Dear Readers,

I regret to say that I have had a complaint.

It has been brought to my attention that at least one reader considers my daily account of myself to be entirely dull. I will not tell you who it was, but they said: Every time I come to look at what my mother has been doing I read it and think Oh. Making jam. How boring.

I am very sorry to have been the author of such tedium and have been considering ways in which I might spice these pages up a little.

I thought about it hard.

Then I thought: I know what I will do. I will live a more exciting life.

So I popped into the alley and stole a motorbike. I put Bat Out Of Hell on the stereo, zipped up my trusty leather jacket, and set off at high speed. I did not put on a helmet even though it was raining, but I laughed in the face of such trivial bourgeoise restrictions.
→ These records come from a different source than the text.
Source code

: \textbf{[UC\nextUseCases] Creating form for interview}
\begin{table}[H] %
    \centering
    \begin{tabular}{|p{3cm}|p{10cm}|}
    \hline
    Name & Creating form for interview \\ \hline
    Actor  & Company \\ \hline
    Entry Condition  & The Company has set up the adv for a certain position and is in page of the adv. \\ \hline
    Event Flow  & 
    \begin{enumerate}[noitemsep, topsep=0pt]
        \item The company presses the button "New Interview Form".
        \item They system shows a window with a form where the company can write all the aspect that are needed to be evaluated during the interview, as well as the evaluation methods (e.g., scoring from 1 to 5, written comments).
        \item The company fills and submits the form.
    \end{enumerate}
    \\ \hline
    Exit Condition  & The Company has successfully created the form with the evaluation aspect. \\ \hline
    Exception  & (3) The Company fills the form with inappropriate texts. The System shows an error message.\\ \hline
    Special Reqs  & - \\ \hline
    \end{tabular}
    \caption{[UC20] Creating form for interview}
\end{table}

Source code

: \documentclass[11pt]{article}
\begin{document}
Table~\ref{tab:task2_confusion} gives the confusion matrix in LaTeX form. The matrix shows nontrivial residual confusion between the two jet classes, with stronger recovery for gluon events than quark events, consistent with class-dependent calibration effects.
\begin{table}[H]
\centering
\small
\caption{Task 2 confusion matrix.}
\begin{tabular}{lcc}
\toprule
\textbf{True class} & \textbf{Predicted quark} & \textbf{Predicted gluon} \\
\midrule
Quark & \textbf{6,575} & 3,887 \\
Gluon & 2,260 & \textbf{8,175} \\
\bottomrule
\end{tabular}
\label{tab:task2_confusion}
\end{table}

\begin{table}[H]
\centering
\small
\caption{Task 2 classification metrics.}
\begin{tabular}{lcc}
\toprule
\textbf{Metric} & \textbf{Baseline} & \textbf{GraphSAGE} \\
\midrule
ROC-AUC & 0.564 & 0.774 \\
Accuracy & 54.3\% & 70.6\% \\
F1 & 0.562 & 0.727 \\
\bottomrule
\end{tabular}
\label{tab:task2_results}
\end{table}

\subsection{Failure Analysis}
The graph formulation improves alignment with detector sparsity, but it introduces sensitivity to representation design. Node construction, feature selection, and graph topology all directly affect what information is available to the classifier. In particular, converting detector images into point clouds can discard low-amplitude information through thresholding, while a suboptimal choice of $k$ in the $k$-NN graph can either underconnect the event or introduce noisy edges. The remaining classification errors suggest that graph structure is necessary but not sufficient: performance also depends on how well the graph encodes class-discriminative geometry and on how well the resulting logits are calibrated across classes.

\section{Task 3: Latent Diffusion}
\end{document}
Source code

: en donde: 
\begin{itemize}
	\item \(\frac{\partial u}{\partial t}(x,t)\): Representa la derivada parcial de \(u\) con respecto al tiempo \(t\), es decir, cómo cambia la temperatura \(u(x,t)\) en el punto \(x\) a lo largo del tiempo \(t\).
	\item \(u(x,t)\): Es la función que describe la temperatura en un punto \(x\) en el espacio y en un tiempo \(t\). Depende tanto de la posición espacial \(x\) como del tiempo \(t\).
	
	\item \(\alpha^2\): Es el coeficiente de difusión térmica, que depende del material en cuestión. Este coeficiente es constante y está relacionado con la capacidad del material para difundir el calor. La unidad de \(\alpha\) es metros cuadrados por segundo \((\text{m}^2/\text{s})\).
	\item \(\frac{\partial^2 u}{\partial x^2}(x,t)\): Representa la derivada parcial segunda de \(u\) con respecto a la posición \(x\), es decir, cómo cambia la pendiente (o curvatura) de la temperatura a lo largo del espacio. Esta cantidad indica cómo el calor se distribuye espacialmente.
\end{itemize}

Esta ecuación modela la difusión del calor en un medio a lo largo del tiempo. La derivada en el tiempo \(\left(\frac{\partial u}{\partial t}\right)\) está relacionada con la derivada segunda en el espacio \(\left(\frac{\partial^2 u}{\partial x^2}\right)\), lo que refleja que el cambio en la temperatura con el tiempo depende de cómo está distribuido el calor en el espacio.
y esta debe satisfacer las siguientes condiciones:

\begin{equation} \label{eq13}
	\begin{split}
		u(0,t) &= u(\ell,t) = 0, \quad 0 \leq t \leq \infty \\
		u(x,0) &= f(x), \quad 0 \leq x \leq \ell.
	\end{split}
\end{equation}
I rode round the lake at top speed twice, with scant regard for the damage to the planet caused by exhaust emissions or even for the rapidly escalating cost of fuel, and I overtook some people even on blind corners. Then I got back to Windermere and thought: I am going to have to put some fuel in this bike now because I need to do parties and exciting living, so I took my trusty shotgun out of the inside pocket of my leather jacket where I had been keeping it out of the rain, and went off to rob the bank.

Unfortunately the bank closed some time ago now and is only open on Wednesday mornings in the Library. Today was Thursday, so I had to rob the Post Office instead.

Good morning, I said to Nigel behind the counter, this is a Stick Up, gimme all your cash.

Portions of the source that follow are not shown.